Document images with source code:
-- -- --

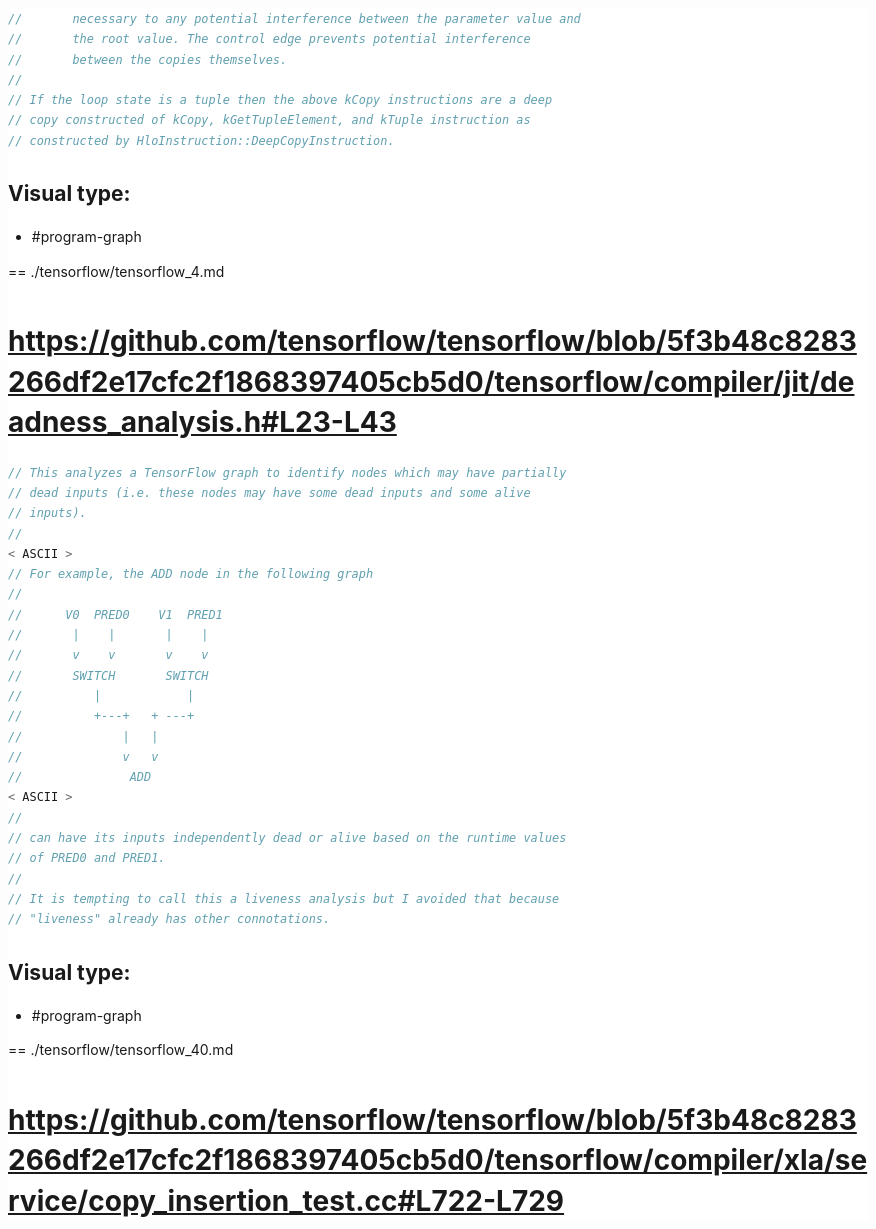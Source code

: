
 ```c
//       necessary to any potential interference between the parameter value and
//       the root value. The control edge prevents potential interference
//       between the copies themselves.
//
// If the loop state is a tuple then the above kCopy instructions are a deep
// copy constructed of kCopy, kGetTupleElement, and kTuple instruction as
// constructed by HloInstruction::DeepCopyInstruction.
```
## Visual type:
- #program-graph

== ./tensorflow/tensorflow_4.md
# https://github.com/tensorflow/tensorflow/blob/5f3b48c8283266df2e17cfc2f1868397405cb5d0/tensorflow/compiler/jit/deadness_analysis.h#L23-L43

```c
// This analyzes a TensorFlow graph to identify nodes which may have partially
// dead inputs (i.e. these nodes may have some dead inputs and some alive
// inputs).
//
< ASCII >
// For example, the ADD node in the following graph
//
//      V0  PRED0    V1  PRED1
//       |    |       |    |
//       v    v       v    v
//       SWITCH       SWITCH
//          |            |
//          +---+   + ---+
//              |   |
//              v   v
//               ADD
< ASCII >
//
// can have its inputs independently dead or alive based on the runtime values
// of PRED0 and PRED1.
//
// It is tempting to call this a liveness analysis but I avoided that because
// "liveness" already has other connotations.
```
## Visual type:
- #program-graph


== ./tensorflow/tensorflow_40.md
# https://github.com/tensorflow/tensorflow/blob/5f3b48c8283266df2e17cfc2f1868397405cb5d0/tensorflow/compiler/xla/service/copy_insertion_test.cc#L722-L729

-- -- --

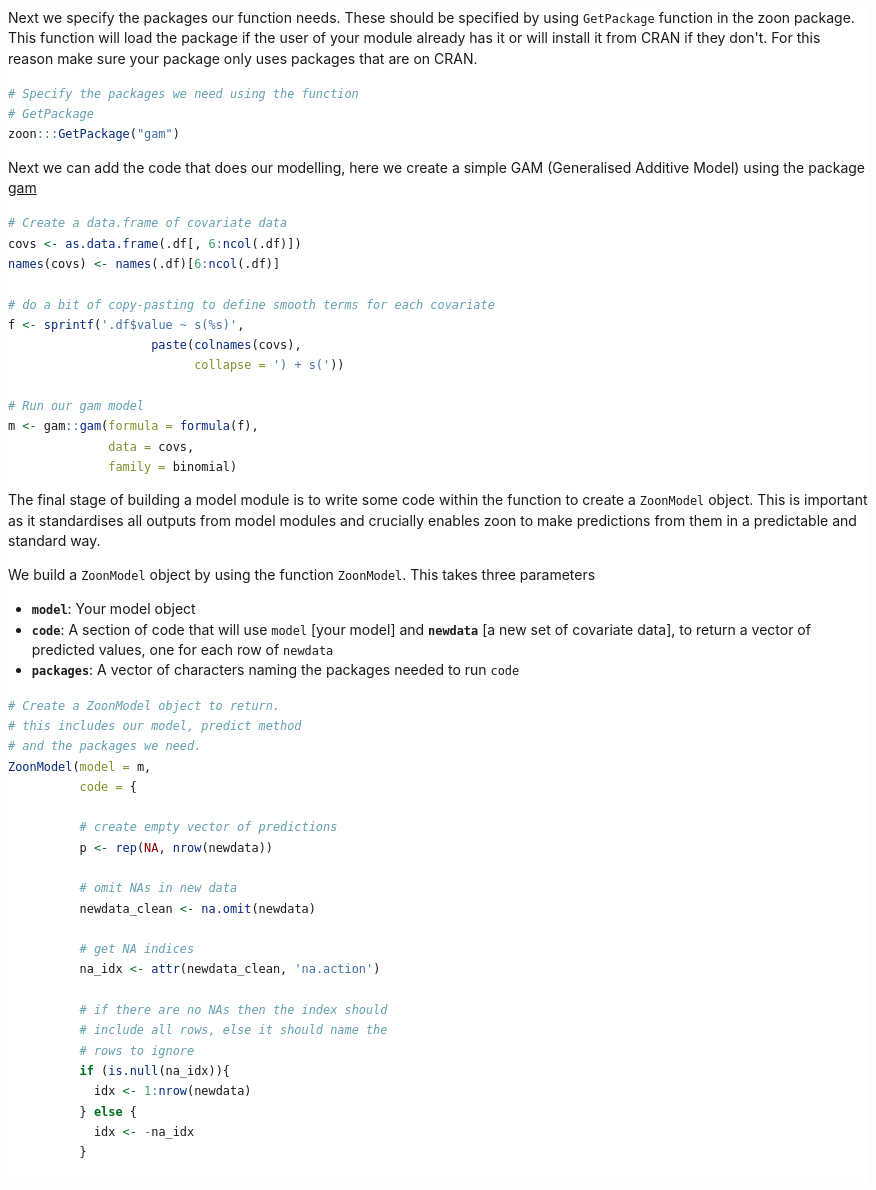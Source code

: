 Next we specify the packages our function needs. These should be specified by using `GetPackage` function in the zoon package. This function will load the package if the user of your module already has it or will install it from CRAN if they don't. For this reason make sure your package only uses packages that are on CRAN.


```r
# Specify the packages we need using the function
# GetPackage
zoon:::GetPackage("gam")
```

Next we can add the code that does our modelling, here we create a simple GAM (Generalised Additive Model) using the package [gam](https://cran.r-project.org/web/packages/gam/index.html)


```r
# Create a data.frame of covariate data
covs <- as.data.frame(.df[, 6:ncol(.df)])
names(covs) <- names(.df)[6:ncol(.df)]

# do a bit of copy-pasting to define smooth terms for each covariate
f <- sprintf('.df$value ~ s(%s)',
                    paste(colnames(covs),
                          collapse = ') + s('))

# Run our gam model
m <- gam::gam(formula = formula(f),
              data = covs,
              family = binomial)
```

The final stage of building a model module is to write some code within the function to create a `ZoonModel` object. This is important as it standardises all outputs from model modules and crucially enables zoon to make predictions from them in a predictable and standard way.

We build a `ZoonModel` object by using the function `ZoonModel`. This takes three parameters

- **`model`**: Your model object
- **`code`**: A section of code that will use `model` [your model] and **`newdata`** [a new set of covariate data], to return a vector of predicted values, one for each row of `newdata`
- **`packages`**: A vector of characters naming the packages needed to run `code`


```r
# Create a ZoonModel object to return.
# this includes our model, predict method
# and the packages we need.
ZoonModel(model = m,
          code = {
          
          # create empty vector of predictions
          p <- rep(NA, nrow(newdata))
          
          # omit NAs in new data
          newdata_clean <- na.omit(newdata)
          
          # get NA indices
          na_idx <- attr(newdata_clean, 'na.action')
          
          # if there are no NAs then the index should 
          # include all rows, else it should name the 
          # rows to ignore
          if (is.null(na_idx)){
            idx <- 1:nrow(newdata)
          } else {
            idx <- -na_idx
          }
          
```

-- -- --

**WHAT YOU NEED TO DO**:
Search the records for the word "between" and copy every line where it occurs.

**TASK ANSWER**:
//       necessary to any potential interference between the parameter value and
//       between the copies themselves.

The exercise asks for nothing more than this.